• [EXERCISE]
Everything from the line with "content in a long format" to the end of the data should be restated word for word, and nothing before it.

• [AVAILABLE DATA]
========================================
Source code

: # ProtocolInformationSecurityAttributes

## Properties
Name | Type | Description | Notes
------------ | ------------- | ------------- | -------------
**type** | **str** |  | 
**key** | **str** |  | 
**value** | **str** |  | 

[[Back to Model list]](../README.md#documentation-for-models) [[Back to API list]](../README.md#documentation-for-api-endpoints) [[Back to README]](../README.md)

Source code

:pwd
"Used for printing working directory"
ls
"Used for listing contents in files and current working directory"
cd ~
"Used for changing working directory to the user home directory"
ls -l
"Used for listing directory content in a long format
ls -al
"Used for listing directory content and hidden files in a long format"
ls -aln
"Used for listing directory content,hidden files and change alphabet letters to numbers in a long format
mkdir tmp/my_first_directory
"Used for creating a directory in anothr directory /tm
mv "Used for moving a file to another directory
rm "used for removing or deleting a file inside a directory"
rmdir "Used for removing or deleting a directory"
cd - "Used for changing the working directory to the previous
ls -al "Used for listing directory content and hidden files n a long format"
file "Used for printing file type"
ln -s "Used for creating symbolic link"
========================================
• [TASK RESPONSE]
"Used for listing directory content in a long format
ls -al
"Used for listing directory content and hidden files in a long format"
ls -aln
"Used for listing directory content,hidden files and change alphabet letters to numbers in a long format
mkdir tmp/my_first_directory
"Used for creating a directory in anothr directory /tm
mv "Used for moving a file to another directory
rm "used for removing or deleting a file inside a directory"
rmdir "Used for removing or deleting a directory"
cd - "Used for changing the working directory to the previous
ls -al "Used for listing directory content and hidden files n a long format"
file "Used for printing file type"
ln -s "Used for creating symbolic link"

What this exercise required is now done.